**PROBLEM REQUIREMENTS**
Everything in the data below except the pictures must be repeated word for word.
+++ INFORMATION SUPPLIED
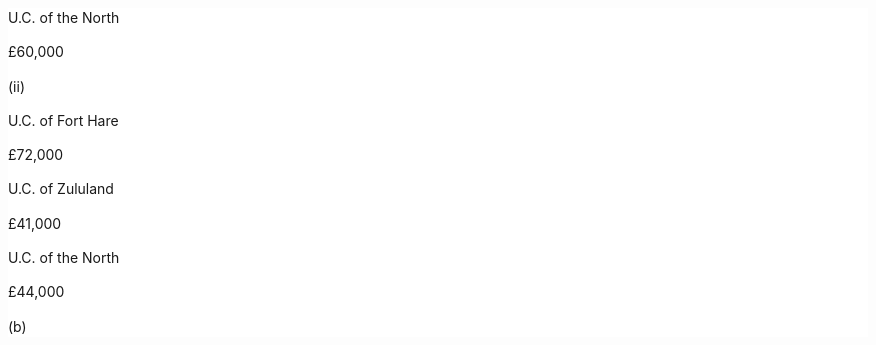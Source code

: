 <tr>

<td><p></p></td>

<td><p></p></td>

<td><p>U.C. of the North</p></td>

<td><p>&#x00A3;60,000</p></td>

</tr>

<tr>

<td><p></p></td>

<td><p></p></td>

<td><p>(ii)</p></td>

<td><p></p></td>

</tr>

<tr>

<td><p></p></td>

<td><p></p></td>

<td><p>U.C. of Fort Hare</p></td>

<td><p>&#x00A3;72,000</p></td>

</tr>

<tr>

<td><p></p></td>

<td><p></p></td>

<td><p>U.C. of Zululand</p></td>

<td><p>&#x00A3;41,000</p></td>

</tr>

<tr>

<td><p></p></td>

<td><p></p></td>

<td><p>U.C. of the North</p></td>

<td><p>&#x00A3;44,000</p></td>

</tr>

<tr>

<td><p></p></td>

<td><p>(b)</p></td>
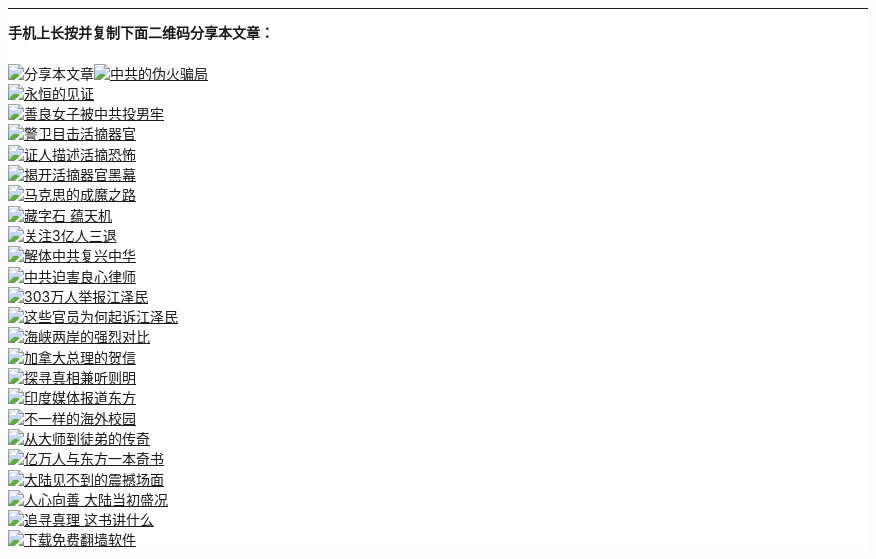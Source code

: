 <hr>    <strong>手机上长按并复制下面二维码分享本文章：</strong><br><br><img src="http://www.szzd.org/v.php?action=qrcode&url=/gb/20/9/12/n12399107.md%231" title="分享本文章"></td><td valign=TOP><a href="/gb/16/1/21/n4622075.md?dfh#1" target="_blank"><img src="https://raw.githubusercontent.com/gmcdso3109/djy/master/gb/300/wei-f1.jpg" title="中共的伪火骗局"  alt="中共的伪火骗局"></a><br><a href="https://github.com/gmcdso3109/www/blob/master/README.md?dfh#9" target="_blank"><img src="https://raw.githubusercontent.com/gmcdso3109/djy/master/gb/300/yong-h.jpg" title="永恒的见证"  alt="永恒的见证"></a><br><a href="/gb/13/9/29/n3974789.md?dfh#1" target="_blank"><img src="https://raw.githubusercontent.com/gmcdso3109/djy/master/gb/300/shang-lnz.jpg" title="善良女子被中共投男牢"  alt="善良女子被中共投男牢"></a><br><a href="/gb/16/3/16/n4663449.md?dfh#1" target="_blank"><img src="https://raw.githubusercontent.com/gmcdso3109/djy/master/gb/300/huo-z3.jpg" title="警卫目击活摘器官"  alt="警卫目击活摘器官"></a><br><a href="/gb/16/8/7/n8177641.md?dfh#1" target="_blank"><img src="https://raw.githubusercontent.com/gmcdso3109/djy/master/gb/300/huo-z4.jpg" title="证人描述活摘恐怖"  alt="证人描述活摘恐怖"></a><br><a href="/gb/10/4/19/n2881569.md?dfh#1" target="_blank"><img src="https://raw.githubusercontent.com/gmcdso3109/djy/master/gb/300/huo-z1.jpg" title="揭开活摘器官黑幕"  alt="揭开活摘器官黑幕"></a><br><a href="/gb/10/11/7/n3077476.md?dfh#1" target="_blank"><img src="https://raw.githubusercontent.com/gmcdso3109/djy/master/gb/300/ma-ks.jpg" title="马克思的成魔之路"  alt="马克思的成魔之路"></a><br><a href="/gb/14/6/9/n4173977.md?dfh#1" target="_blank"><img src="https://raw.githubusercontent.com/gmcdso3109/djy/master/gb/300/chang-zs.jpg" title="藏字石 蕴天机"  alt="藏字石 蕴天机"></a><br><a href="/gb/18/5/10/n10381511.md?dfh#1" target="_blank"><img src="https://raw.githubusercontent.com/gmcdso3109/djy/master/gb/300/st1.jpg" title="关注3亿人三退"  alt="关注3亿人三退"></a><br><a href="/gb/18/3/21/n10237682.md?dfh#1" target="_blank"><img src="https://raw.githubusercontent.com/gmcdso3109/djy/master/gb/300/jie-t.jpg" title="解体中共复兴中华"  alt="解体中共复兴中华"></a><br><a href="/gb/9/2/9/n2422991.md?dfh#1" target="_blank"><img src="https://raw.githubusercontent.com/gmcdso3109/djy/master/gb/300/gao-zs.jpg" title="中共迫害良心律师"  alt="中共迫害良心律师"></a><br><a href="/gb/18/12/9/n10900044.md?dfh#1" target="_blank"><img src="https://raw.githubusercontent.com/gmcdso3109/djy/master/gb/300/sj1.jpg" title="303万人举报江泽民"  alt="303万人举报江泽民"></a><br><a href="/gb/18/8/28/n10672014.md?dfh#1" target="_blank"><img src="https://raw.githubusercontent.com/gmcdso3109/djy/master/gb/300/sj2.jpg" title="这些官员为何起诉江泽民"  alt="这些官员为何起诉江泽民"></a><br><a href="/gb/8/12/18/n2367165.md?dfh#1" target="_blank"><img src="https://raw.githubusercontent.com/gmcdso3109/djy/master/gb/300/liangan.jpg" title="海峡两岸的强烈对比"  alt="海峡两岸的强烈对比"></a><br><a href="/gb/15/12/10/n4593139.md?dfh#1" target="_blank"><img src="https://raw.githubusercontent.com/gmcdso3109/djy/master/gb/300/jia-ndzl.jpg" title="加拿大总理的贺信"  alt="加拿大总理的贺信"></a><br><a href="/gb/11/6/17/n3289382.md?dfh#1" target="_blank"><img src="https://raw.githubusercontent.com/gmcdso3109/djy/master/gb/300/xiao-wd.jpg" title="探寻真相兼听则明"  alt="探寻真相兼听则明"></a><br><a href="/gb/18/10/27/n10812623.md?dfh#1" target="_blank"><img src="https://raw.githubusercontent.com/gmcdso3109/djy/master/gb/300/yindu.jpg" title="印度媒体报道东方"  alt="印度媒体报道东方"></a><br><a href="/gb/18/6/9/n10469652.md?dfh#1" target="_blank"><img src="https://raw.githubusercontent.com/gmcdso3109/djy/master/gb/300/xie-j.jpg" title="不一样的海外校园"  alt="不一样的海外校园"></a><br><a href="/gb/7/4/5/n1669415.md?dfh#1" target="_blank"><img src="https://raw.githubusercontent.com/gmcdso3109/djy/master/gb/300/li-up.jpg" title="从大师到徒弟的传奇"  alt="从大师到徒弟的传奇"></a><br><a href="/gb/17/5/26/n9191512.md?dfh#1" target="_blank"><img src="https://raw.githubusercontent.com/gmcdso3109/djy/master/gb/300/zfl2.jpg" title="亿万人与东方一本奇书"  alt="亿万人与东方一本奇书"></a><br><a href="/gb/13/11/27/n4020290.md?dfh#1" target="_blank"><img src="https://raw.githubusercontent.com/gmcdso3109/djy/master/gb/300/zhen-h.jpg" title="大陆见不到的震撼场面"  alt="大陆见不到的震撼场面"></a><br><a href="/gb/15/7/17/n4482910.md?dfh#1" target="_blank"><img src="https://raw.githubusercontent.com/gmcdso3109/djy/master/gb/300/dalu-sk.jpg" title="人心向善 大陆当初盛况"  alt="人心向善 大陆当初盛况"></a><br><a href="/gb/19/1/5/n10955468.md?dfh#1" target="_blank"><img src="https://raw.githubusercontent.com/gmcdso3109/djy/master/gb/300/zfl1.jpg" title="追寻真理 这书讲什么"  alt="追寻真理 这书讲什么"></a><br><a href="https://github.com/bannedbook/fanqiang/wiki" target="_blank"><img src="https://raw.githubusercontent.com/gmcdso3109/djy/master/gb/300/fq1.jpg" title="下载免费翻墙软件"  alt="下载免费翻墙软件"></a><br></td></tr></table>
++++++
**FINISHED TASK**
Source code

: <tr>

<td><p></p></td>

<td><p></p></td>

<td><p>U.C. of the North</p></td>

<td><p>&#x00A3;60,000</p></td>

</tr>

<tr>

<td><p></p></td>

<td><p></p></td>

<td><p>(ii)</p></td>

<td><p></p></td>

</tr>

<tr>

<td><p></p></td>

<td><p></p></td>

<td><p>U.C. of Fort Hare</p></td>

<td><p>&#x00A3;72,000</p></td>

</tr>

<tr>

<td><p></p></td>

<td><p></p></td>

<td><p>U.C. of Zululand</p></td>

<td><p>&#x00A3;41,000</p></td>

</tr>

<tr>

<td><p></p></td>

<td><p></p></td>

<td><p>U.C. of the North</p></td>

<td><p>&#x00A3;44,000</p></td>

</tr>

<tr>

<td><p></p></td>

<td><p>(b)</p></td>
Source code

: <hr>    <strong>手机上长按并复制下面二维码分享本文章：</strong><br><br><img src="http://www.szzd.org/v.php?action=qrcode&url=/gb/20/9/12/n12399107.md%231" title="分享本文章"></td><td valign=TOP><a href="/gb/16/1/21/n4622075.md?dfh#1" target="_blank"><img src="https://raw.githubusercontent.com/gmcdso3109/djy/master/gb/300/wei-f1.jpg" title="中共的伪火骗局"  alt="中共的伪火骗局"></a><br><a href="https://github.com/gmcdso3109/www/blob/master/README.md?dfh#9" target="_blank"><img src="https://raw.githubusercontent.com/gmcdso3109/djy/master/gb/300/yong-h.jpg" title="永恒的见证"  alt="永恒的见证"></a><br><a href="/gb/13/9/29/n3974789.md?dfh#1" target="_blank"><img src="https://raw.githubusercontent.com/gmcdso3109/djy/master/gb/300/shang-lnz.jpg" title="善良女子被中共投男牢"  alt="善良女子被中共投男牢"></a><br><a href="/gb/16/3/16/n4663449.md?dfh#1" target="_blank"><img src="https://raw.githubusercontent.com/gmcdso3109/djy/master/gb/300/huo-z3.jpg" title="警卫目击活摘器官"  alt="警卫目击活摘器官"></a><br><a href="/gb/16/8/7/n8177641.md?dfh#1" target="_blank"><img src="https://raw.githubusercontent.com/gmcdso3109/djy/master/gb/300/huo-z4.jpg" title="证人描述活摘恐怖"  alt="证人描述活摘恐怖"></a><br><a href="/gb/10/4/19/n2881569.md?dfh#1" target="_blank"><img src="https://raw.githubusercontent.com/gmcdso3109/djy/master/gb/300/huo-z1.jpg" title="揭开活摘器官黑幕"  alt="揭开活摘器官黑幕"></a><br><a href="/gb/10/11/7/n3077476.md?dfh#1" target="_blank"><img src="https://raw.githubusercontent.com/gmcdso3109/djy/master/gb/300/ma-ks.jpg" title="马克思的成魔之路"  alt="马克思的成魔之路"></a><br><a href="/gb/14/6/9/n4173977.md?dfh#1" target="_blank"><img src="https://raw.githubusercontent.com/gmcdso3109/djy/master/gb/300/chang-zs.jpg" title="藏字石 蕴天机"  alt="藏字石 蕴天机"></a><br><a href="/gb/18/5/10/n10381511.md?dfh#1" target="_blank"><img src="https://raw.githubusercontent.com/gmcdso3109/djy/master/gb/300/st1.jpg" title="关注3亿人三退"  alt="关注3亿人三退"></a><br><a href="/gb/18/3/21/n10237682.md?dfh#1" target="_blank"><img src="https://raw.githubusercontent.com/gmcdso3109/djy/master/gb/300/jie-t.jpg" title="解体中共复兴中华"  alt="解体中共复兴中华"></a><br><a href="/gb/9/2/9/n2422991.md?dfh#1" target="_blank"><img src="https://raw.githubusercontent.com/gmcdso3109/djy/master/gb/300/gao-zs.jpg" title="中共迫害良心律师"  alt="中共迫害良心律师"></a><br><a href="/gb/18/12/9/n10900044.md?dfh#1" target="_blank"><img src="https://raw.githubusercontent.com/gmcdso3109/djy/master/gb/300/sj1.jpg" title="303万人举报江泽民"  alt="303万人举报江泽民"></a><br><a href="/gb/18/8/28/n10672014.md?dfh#1" target="_blank"><img src="https://raw.githubusercontent.com/gmcdso3109/djy/master/gb/300/sj2.jpg" title="这些官员为何起诉江泽民"  alt="这些官员为何起诉江泽民"></a><br><a href="/gb/8/12/18/n2367165.md?dfh#1" target="_blank"><img src="https://raw.githubusercontent.com/gmcdso3109/djy/master/gb/300/liangan.jpg" title="海峡两岸的强烈对比"  alt="海峡两岸的强烈对比"></a><br><a href="/gb/15/12/10/n4593139.md?dfh#1" target="_blank"><img src="https://raw.githubusercontent.com/gmcdso3109/djy/master/gb/300/jia-ndzl.jpg" title="加拿大总理的贺信"  alt="加拿大总理的贺信"></a><br><a href="/gb/11/6/17/n3289382.md?dfh#1" target="_blank"><img src="https://raw.githubusercontent.com/gmcdso3109/djy/master/gb/300/xiao-wd.jpg" title="探寻真相兼听则明"  alt="探寻真相兼听则明"></a><br><a href="/gb/18/10/27/n10812623.md?dfh#1" target="_blank"><img src="https://raw.githubusercontent.com/gmcdso3109/djy/master/gb/300/yindu.jpg" title="印度媒体报道东方"  alt="印度媒体报道东方"></a><br><a href="/gb/18/6/9/n10469652.md?dfh#1" target="_blank"><img src="https://raw.githubusercontent.com/gmcdso3109/djy/master/gb/300/xie-j.jpg" title="不一样的海外校园"  alt="不一样的海外校园"></a><br><a href="/gb/7/4/5/n1669415.md?dfh#1" target="_blank"><img src="https://raw.githubusercontent.com/gmcdso3109/djy/master/gb/300/li-up.jpg" title="从大师到徒弟的传奇"  alt="从大师到徒弟的传奇"></a><br><a href="/gb/17/5/26/n9191512.md?dfh#1" target="_blank"><img src="https://raw.githubusercontent.com/gmcdso3109/djy/master/gb/300/zfl2.jpg" title="亿万人与东方一本奇书"  alt="亿万人与东方一本奇书"></a><br><a href="/gb/13/11/27/n4020290.md?dfh#1" target="_blank"><img src="https://raw.githubusercontent.com/gmcdso3109/djy/master/gb/300/zhen-h.jpg" title="大陆见不到的震撼场面"  alt="大陆见不到的震撼场面"></a><br><a href="/gb/15/7/17/n4482910.md?dfh#1" target="_blank"><img src="https://raw.githubusercontent.com/gmcdso3109/djy/master/gb/300/dalu-sk.jpg" title="人心向善 大陆当初盛况"  alt="人心向善 大陆当初盛况"></a><br><a href="/gb/19/1/5/n10955468.md?dfh#1" target="_blank"><img src="https://raw.githubusercontent.com/gmcdso3109/djy/master/gb/300/zfl1.jpg" title="追寻真理 这书讲什么"  alt="追寻真理 这书讲什么"></a><br><a href="https://github.com/bannedbook/fanqiang/wiki" target="_blank"><img src="https://raw.githubusercontent.com/gmcdso3109/djy/master/gb/300/fq1.jpg" title="下载免费翻墙软件"  alt="下载免费翻墙软件"></a><br></td></tr></table>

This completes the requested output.